La Folie's food was excellent, but the service and ambience pushed this dining experience to the top. We felt at ease the minute we walked though the door. They welcomed us graciously, as if we were treasured longtime customers, instead of first-timers. Wait staff were unhurried, personable, took time to explain and listen, seemed genuinely friendly, without being unctuous, patronizingly chatty or artificially interested.
Even though the restaurant offers fine dining, it retains the small-scale intimate feel of an elegant, romantic neighborhood restaurant.

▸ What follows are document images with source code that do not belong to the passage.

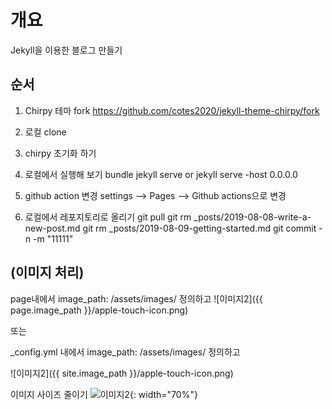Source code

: # 개요

Jekyll을 이용한 블로그 만들기

## 순서
1. Chirpy 테마 fork
https://github.com/cotes2020/jekyll-theme-chirpy/fork

2. 로컬 clone

3. chirpy 초기화 하기

4. 로컬에서 실행해 보기
bundle
jekyll serve or jekyll serve -host 0.0.0.0

5. github action 변경
settings --> Pages --> Github actions으로 변경

6. 로컬에서 레포지토리로 올리기
git pull
git rm _posts/2019-08-08-write-a-new-post.md
git rm _posts/2019-08-09-getting-started.md
git commit -n -m "11111"



## (이미지 처리)
page내에서 image_path: /assets/images/ 정의하고
![이미지2]({{ page.image_path }}/apple-touch-icon.png)

또는

_config.yml 내에서 image_path: /assets/images/ 정의하고

![이미지2]({{ site.image_path }}/apple-touch-icon.png)


이미지 사이즈 줄이기
![이미지2](/assets/images/apple-touch-icon.png){: width="70%"}


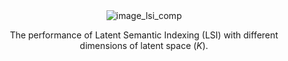 <div align=center><image src= "https://github.com/WoodenHeadoo/dpword2vec/blob/master/baselines/lsi_comp.eps" alt="image_lsi_comp"/></div>
<p align=center>The performance of Latent Semantic Indexing (LSI) with different dimensions of latent space (<i>K</i>).</p>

I went for the five-course dinner. What impressed me most of all was that each dish consisted of a creative combination of contrasting and/or complementary flavors and textures, stunningly presented. For instance, my first course, the Dungeness Crab Salad consisted of succulent moist chunks of crab sandwiched between two thin and crisp yellow curry tuiles. All of this rested on a base of creamy yet firm English pea panna cotta. The dish was fresh and delicate, its flavors subtly pronounced. The crab was the star, the English pea and yellow curry flavors were discernible yet did not overwhelm the crab. It was a strong start to the meal.
As you can select more than one item from every category except the pountry/meat group, I followed this starter with two seafood courses: "Seared Day Boat Scallop and Sautéed Sweetbreads, Morel Mushrooms, Almond Pistou,Truffle Bacon Vinaigrette" and "Pan Roasted Black Cod, Smoked Mussel stuffed Squash Blossom, Fennel-Saffron Sauce." This was the first time I'd ever tasted squash blossoms stuffed with smoked mussels. Loved it. The fennel-saffron sauce was delightful counterpart.
My final savory dish was "Rôti of Quail and Squab stuffed with Wild Mushrooms, Wrapped in Crispy Potato Strings, Truffled Jus." I savored every bite. The presentation and aroma were so enticing, our neighbors couldn't help but ask what dish I had ordered so that they could order the same. The dungeness crab salad and the quail and squab were overall my favorite dishes. The savory courses started and ended on a high.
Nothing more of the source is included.